> **Exercise data**:
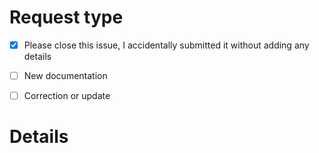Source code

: # Request type
<!-- Select the appropriate option -->
- [x] Please close this issue, I accidentally submitted it without adding any details
- [ ] New documentation
- [ ] Correction or update


# Details
<!-- Tell us about the issue you saw. A clear description, links, and screenshots help us fix it faster. -->

<!-- Please include the URL of the page(s) you are seeing the problem on, if it concerns one or more specific pages -->


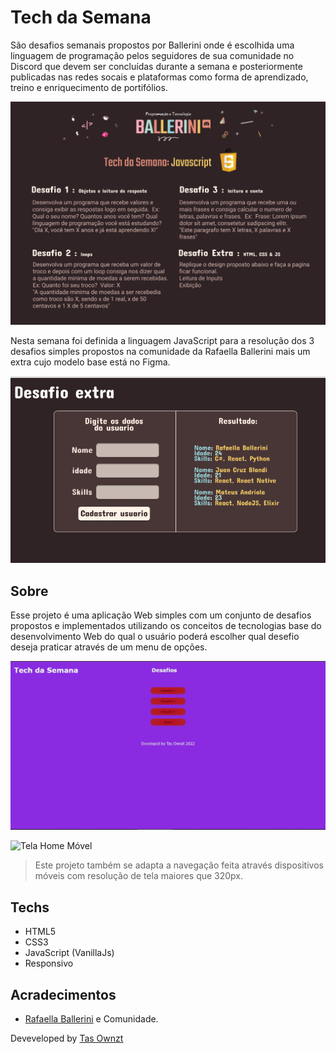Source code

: # Tech da Semana

São desafios semanais propostos por Ballerini onde é escolhida uma linguagem de
 programação pelos seguidores de sua comunidade no Discord que devem ser concluídas
 durante a semana e posteriormente publicadas nas redes socais e plataformas como
  forma de aprendizado, treino e enriquecimento de portifólios.

![ ](/assets/imgs/tech_da_semana_-_js.png "Desafio - Tech da Semana")

Nesta semana foi definida a linguagem JavaScript para a resolução dos 3 desafios simples
 propostos na comunidade da Rafaella Ballerini mais um extra cujo modelo base está no Figma.

 ![Desafio Extra](assets\imgs\challenge_extra.png "Desafio Extra")

## Sobre

Esse projeto é uma aplicação Web simples com um conjunto de desafios propostos e implementados utilizando os conceitos de tecnologias base do desenvolvimento Web do qual o usuário poderá escolher qual desefio deseja praticar através de um menu de opções.

![Tela Home](assets\imgs\tela_home.JPG "Tela Home em Desktop")

![Tela Home Móvel](assets\imgs\tela_home_móvel.JPG "Tela Home em Dispositivo Móvel")

> Este projeto também se adapta a navegação feita através dispositivos móveis com resolução de tela maiores que 320px.

## Techs

- HTML5
- CSS3
- JavaScript (VanillaJs)
- Responsivo

## Acradecimentos

- [Rafaella Ballerini](https://github.com/rafaballerini) e Comunidade.

Deveveloped by [Tas Ownzt](https://github.com/TasOwnzt)
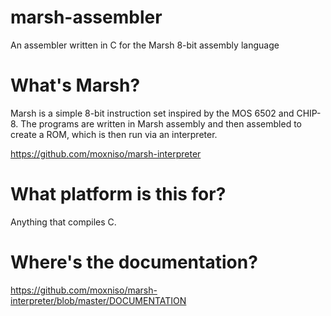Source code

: # marsh-assembler

An assembler written in C for the Marsh 8-bit assembly language

# What's Marsh?

Marsh is a simple 8-bit instruction set inspired by the MOS 6502 and CHIP-8. 
The programs are written in Marsh assembly and then assembled to create a ROM, which is then run via an interpreter.

https://github.com/moxniso/marsh-interpreter

# What platform is this for?

Anything that compiles C.

# Where's the documentation?

https://github.com/moxniso/marsh-interpreter/blob/master/DOCUMENTATION 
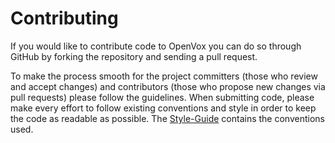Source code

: # Contributing
If you would like to contribute code to OpenVox you can do so through GitHub by forking the repository and sending a pull request.

To make the process smooth for the project committers (those who review and accept changes) and contributors (those who propose new changes via pull requests) please follow the guidelines.  When submitting code, please make every effort to follow existing conventions and style in order to keep the code as readable as possible.  The [Style-Guide](https://github.com/VoxelGameDev/OpenVox/wiki/Style-Guide) contains the conventions used.
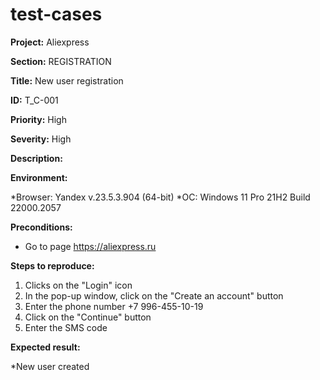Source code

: # test-cases

**Project:** Aliexpress

**Section:** REGISTRATION

**Title:** New user registration

**ID:** T_C-001

**Priority:** High

**Severity:** High

**Description:**
 
**Environment:**

*Browser: Yandex v.23.5.3.904 (64-bit)
*OC: Windows 11 Pro 21H2 Build 22000.2057

**Preconditions:**

* Go to page <https://aliexpress.ru>

**Steps to reproduce:**
1. Clicks on the "Login" icon
2. In the pop-up window, click on the "Create an account" button
3. Enter the phone number +7 996-455-10-19
4. Click on the "Continue" button
5. Enter the SMS code

**Expected result:**

*New user created

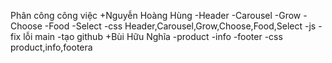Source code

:Phân công công việc
+Nguyễn Hoàng Hùng
    -Header
    -Carousel
    -Grow
    -Choose
    -Food
    -Select
    -css Header,Carousel,Grow,Choose,Food,Select
    -js
    -fix lỗi main
    -tạo github
+Bùi Hữu Nghĩa
    -product
    -info
    -footer
    -css product,info,footera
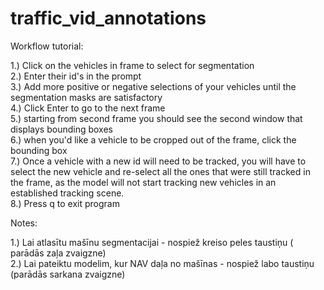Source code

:# traffic_vid_annotations

Workflow tutorial:<br>

1.) Click on the vehicles in frame to select for segmentation <br>
2.) Enter their id's in the prompt<br>
3.) Add more positive or negative selections of your vehicles until the segmentation masks are satisfactory<br>
4.) Click Enter to go to the next frame<br>
5.) starting from second frame you should see the second window that displays bounding boxes<br>
6.) when you'd like a vehicle to be cropped out of the frame, click the bounding box<br>
7.) Once a vehicle with a new id will need to be tracked, you will have to select the new vehicle and re-select all the ones that were still tracked in the frame, as the model will not start tracking new vehicles in an established tracking scene.<br>
8.) Press q to exit program<br>


Notes:<br>

1.) Lai atlasītu mašīnu segmentacijai - nospiež kreiso peles taustiņu ( parādās zaļa zvaigzne)<br>
2.) Lai pateiktu modelim, kur NAV daļa no mašīnas - nospiež labo taustiņu (parādās sarkana zvaigzne)<br>
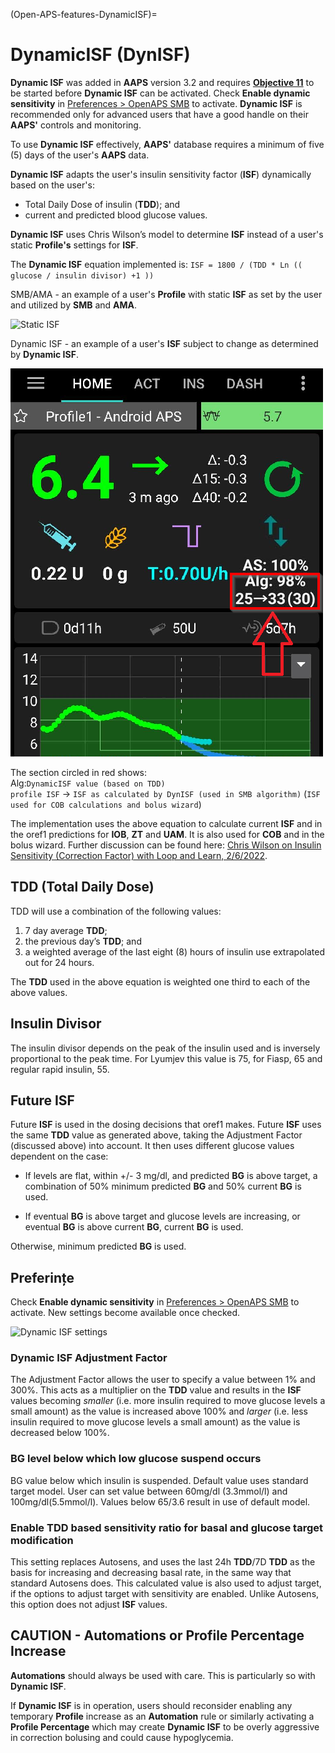 (Open-APS-features-DynamicISF)=
# DynamicISF (DynISF)
**Dynamic ISF** was added in **AAPS** version 3.2 and requires **[Objective 11](#objectives-objective11)** to be started before **Dynamic ISF** can be activated. Check **Enable dynamic sensitivity** in [Preferences > OpenAPS SMB](#Preferences-openaps-smb-settings) to activate. **Dynamic ISF** is recommended only for advanced users that have a good handle on their **AAPS'** controls and monitoring.

To use **Dynamic ISF** effectively, **AAPS'** database requires a minimum of five (5) days of the user's **AAPS** data.

**Dynamic ISF** adapts the user's insulin sensitivity factor (**ISF**) dynamically based on the user's:

- Total Daily Dose of insulin (**TDD**); and
- current and predicted blood glucose values.

**Dynamic ISF** uses Chris Wilson’s model to determine **ISF** instead of a user's static **Profile's** settings for **ISF**.

The **Dynamic ISF** equation implemented is: `ISF = 1800 / (TDD * Ln (( glucose / insulin divisor) +1 ))`

SMB/AMA - an example of a user's **Profile** with static **ISF** as set by the user and utilized by **SMB** and **AMA**.

![Static ISF](../images/DynISF1.png)

Dynamic ISF - an example of a user's **ISF** subject to change as determined by **Dynamic ISF**.

![Dyn ISF](../images/DynISF2.png)

The section circled in red shows: <br/> Alg:`DynamicISF value (based on TDD)`<br/> `profile ISF` -> `ISF as calculated by DynISF (used in SMB algorithm)` (`ISF used for COB calculations and bolus wizard`)

The implementation uses the above equation to calculate current **ISF** and in the oref1 predictions for **IOB**, **ZT** and **UAM**. It is also used for **COB** and in the bolus wizard. Further discussion can be found here: [Chris Wilson on Insulin Sensitivity (Correction Factor) with Loop and Learn, 2/6/2022](https://www.youtube.com/watch?v=oL49FhOts3c).

## TDD (Total Daily Dose)
TDD will use a combination of the following values:
1.  7 day average **TDD**;
2.  the previous day’s **TDD**; and
3.  a weighted average of the last eight (8) hours of insulin use extrapolated out for 24 hours.

The **TDD** used in the above equation is weighted one third to each of the above values.

## Insulin Divisor
The insulin divisor depends on the peak of the insulin used and is inversely proportional to the peak time. For Lyumjev this value is 75, for Fiasp, 65 and regular rapid insulin, 55.

## Future ISF

Future **ISF** is used in the dosing decisions that oref1 makes.  Future **ISF** uses the same **TDD** value as generated above, taking the Adjustment Factor (discussed above) into account. It then uses different glucose values dependent on the case:

* If levels are flat, within +/- 3 mg/dl, and predicted **BG** is above target, a combination of 50% minimum predicted **BG** and 50% current **BG** is used.

* If eventual **BG** is above target and glucose levels are increasing, or eventual **BG** is above current **BG**, current **BG** is used.

Otherwise, minimum predicted **BG** is used.

## Preferințe

Check **Enable dynamic sensitivity** in [Preferences > OpenAPS SMB](#Preferences-openaps-smb-settings) to activate. New settings become available once checked.

![Dynamic ISF settings](../images/Pref2020_DynISF.png)

### Dynamic ISF Adjustment Factor
The Adjustment Factor allows the user to specify a value between 1% and 300%. This acts as a multiplier on the **TDD** value and results in the **ISF** values becoming *smaller* (i.e. more insulin required to move glucose levels a small amount) as the value is increased above 100% and *larger* (i.e. less insulin required to move glucose levels a small amount) as the value is decreased below 100%.

### BG level below which low glucose suspend occurs

BG value below which insulin is suspended. Default value uses standard target model. User can set value between 60mg/dl (3.3mmol/l) and 100mg/dl(5.5mmol/l). Values below 65/3.6 result in use of default model.

### Enable TDD based sensitivity ratio for basal and glucose target modification

This setting replaces Autosens, and uses the last 24h **TDD**/7D **TDD** as the basis for increasing and decreasing basal rate, in the same way that standard Autosens does. This calculated value is also used to adjust target, if the options to adjust target with sensitivity are enabled. Unlike Autosens, this option does not adjust **ISF** values.

## CAUTION - Automations or Profile Percentage Increase
**Automations** should always be used with care. This is particularly so with **Dynamic ISF**.

If **Dynamic ISF** is in operation, users should reconsider enabling any temporary **Profile** increase as an **Automation** rule or similarly activating a **Profile Percentage** which may create **Dynamic ISF** to be overly aggressive in correction bolusing and could cause hypoglycemia.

> **About this task**: Within the listing above, give again exactly every line from the line with "To use **Dynamic" through the line with "The section circled", both included, and no other line.

> **Problem solution**:
To use **Dynamic ISF** effectively, **AAPS'** database requires a minimum of five (5) days of the user's **AAPS** data.

**Dynamic ISF** adapts the user's insulin sensitivity factor (**ISF**) dynamically based on the user's:

- Total Daily Dose of insulin (**TDD**); and
- current and predicted blood glucose values.

**Dynamic ISF** uses Chris Wilson’s model to determine **ISF** instead of a user's static **Profile's** settings for **ISF**.

The **Dynamic ISF** equation implemented is: `ISF = 1800 / (TDD * Ln (( glucose / insulin divisor) +1 ))`

SMB/AMA - an example of a user's **Profile** with static **ISF** as set by the user and utilized by **SMB** and **AMA**.

![Static ISF](../images/DynISF1.png)

Dynamic ISF - an example of a user's **ISF** subject to change as determined by **Dynamic ISF**.

![Dyn ISF](../images/DynISF2.png)

The section circled in red shows: <br/> Alg:`DynamicISF value (based on TDD)`<br/> `profile ISF` -> `ISF as calculated by DynISF (used in SMB algorithm)` (`ISF used for COB calculations and bolus wizard`)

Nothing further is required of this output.